Computational Fluid Dynamics Analysis of Gas Absorption Process in a Randomly Packed Column for Toluene Absorption from Air

Packed towers are used extensively in the chemical industries for mass transfer operations such as gas absorption, desorption, extraction and distillation. In gas absorption process a soluble component is absorbed by contact with a liquid phase in which the component is soluble. This system is used for scrubbing gas streams of toxic components such as sulphur dioxide and carbon dioxide or volatile organic compounds such as toluene. This research studies the toluene absorption with a viscous absorbent, di(2-ethylhexyl)adipate.

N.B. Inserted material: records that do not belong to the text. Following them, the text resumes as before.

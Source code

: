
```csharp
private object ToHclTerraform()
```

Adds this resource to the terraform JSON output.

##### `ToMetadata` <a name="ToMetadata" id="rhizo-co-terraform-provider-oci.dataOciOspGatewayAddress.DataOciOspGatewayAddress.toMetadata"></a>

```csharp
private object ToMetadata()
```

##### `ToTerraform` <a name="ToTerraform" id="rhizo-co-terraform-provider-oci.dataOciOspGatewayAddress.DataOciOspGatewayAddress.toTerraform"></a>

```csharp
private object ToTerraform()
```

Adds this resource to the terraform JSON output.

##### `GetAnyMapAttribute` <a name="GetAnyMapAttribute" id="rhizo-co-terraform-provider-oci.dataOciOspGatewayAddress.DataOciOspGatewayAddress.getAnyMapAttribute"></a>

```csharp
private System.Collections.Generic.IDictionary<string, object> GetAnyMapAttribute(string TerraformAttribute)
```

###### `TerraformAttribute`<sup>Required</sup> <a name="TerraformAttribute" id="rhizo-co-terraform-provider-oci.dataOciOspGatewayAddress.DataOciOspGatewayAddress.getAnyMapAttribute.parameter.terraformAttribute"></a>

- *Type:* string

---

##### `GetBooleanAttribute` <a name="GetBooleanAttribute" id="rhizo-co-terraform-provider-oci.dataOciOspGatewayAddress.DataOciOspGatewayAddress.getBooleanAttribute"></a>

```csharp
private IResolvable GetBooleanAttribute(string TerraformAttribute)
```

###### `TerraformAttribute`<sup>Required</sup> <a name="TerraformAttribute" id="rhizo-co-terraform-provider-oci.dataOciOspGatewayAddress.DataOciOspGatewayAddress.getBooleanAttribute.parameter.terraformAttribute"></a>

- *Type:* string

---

Hydrodynamics and mass transfer parameters of a packed column such as pressure drop and mass transfer coefficients have been investigated using computational fluid dynamics analysis. The computational fluid dynamics predictions are compared to the experimental data reported by Heymes et al. For validation of the computational fluid dynamics predictions, some theoretical models such as Billet model have also been used. The experimental results showed that the liquid phase mass transfer coefficients of the system depend on the gas and liquid phase velocities. This behaivour has also been observed in the computational fluid dynamics analysis. It is clear that the influence of viscosity on the phenomena is considerable, e.g., under the same conditions the pressure drop of air/water system is about 30 % lower than toluene/di(2-ethylhexyl)adipate system. Comparison between the computational fluid dynamics results, experimental data and theoretical models showed a good agreement and confirms the ability of the computational fluid dynamics for design and optimization of the absorber packed columns.